For much of the last century, the United States locked up offenders at a moderate but stable rate – but after the 1960s, imprisonment shot up. By 2011, close to one of every hundred U.S. adults, some 2.2 million people, were confined in jail or prison. What drove this sharply increased reliance on imprisonment – unprecedented in U.S. history and far exceeding other Western democracies? And how has mass incarceration affected crime, prisoners and their families, and American society?

The National Academy of Sciences appointed a committee of experts in criminal justice and the social sciences to explore these issues and recommend appropriate policy reforms. In its April 2014 report, the committee calls for steps to reduce the incarceration rate through a series of changes in U.S. penal policy and social programs. Its recommendations are grounded in voluminous evidence showing that mass incarceration has not clearly reduced crime yet has likely damaged prisoners, families, and American society.
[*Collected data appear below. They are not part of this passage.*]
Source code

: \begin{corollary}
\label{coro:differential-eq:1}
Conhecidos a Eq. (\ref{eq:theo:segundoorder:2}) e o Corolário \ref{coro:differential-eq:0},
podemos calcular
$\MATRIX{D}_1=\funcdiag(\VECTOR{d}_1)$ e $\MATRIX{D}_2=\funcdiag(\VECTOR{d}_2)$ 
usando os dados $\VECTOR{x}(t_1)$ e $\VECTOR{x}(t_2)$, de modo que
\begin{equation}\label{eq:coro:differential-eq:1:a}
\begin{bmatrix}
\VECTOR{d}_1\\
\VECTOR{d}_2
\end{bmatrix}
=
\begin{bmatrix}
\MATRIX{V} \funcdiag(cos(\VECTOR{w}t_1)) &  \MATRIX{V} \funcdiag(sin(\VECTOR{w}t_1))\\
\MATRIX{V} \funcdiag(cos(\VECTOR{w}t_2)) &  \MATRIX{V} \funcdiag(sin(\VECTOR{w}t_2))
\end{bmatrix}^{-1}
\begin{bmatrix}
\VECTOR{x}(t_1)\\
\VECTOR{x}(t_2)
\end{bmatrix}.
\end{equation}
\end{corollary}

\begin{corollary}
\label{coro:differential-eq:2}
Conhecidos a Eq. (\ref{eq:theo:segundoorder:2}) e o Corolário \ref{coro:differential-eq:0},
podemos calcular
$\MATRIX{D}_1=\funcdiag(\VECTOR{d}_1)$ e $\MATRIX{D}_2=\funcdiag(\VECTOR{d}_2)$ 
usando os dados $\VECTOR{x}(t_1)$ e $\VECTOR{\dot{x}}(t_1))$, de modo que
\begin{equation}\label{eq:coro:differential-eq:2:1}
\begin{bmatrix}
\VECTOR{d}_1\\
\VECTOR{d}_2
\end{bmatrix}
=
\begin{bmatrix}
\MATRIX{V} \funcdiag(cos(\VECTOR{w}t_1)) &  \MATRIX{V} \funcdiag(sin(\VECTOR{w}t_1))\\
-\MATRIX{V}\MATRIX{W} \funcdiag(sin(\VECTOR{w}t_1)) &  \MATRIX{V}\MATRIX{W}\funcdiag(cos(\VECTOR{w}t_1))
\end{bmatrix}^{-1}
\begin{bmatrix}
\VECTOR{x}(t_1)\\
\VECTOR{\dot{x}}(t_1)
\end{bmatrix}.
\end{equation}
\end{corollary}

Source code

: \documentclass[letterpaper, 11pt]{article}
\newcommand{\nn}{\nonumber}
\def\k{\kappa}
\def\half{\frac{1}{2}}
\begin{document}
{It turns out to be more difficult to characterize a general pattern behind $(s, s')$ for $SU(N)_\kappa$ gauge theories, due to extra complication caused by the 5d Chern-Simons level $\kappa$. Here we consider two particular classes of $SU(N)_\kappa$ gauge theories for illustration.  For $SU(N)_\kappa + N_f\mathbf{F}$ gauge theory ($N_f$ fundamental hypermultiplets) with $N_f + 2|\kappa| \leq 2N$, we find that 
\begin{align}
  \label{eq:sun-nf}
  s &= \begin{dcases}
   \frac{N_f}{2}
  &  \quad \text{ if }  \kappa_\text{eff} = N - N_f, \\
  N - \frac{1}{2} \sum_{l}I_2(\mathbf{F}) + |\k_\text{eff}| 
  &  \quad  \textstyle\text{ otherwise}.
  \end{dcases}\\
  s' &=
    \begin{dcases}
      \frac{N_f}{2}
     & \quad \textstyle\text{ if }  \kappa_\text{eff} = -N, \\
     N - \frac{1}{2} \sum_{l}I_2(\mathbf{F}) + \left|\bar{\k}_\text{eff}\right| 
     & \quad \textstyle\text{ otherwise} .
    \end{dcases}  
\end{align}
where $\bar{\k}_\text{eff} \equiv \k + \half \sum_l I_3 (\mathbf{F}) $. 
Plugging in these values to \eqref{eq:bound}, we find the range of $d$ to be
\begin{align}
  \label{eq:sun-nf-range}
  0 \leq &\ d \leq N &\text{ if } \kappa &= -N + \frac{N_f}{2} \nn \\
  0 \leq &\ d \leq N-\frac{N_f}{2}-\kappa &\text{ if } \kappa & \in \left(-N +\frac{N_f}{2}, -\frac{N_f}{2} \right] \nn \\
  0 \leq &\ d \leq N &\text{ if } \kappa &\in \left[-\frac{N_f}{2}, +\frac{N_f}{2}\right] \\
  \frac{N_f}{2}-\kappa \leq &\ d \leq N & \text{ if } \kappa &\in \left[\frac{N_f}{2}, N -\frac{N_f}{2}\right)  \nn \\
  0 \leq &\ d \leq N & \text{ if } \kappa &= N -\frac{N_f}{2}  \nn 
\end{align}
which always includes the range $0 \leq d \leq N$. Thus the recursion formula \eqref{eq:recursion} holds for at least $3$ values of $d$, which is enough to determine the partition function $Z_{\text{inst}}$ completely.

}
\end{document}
Crime and Massive Punishment

A steep upturn in the U.S. incarceration rate started in the 1970s, a period of rising crime, social unrest, and major transformations in race relations. State and federal governments chose to respond by imprisoning many more people, including those found guilty of drug offenses as well as violent crimes. Many states eliminated judges’ discretion and mandated heavy sentences for violent crimes and repeat offenders. In the 1990s, many also passed “truth in sentencing” laws that required most offenders to complete 85% of their sentences.

Mass incarceration raises serious issues of social justice, because it has been heavily skewed toward poor minority men with less than high school educational attainments. African American male high school dropouts are one hundred times more likely to be sent to prison than college-educated white men. Remarkably, as of 2010, more than one-third of African American male high school dropouts aged 20 to 39 were in jails or state or federal prisons.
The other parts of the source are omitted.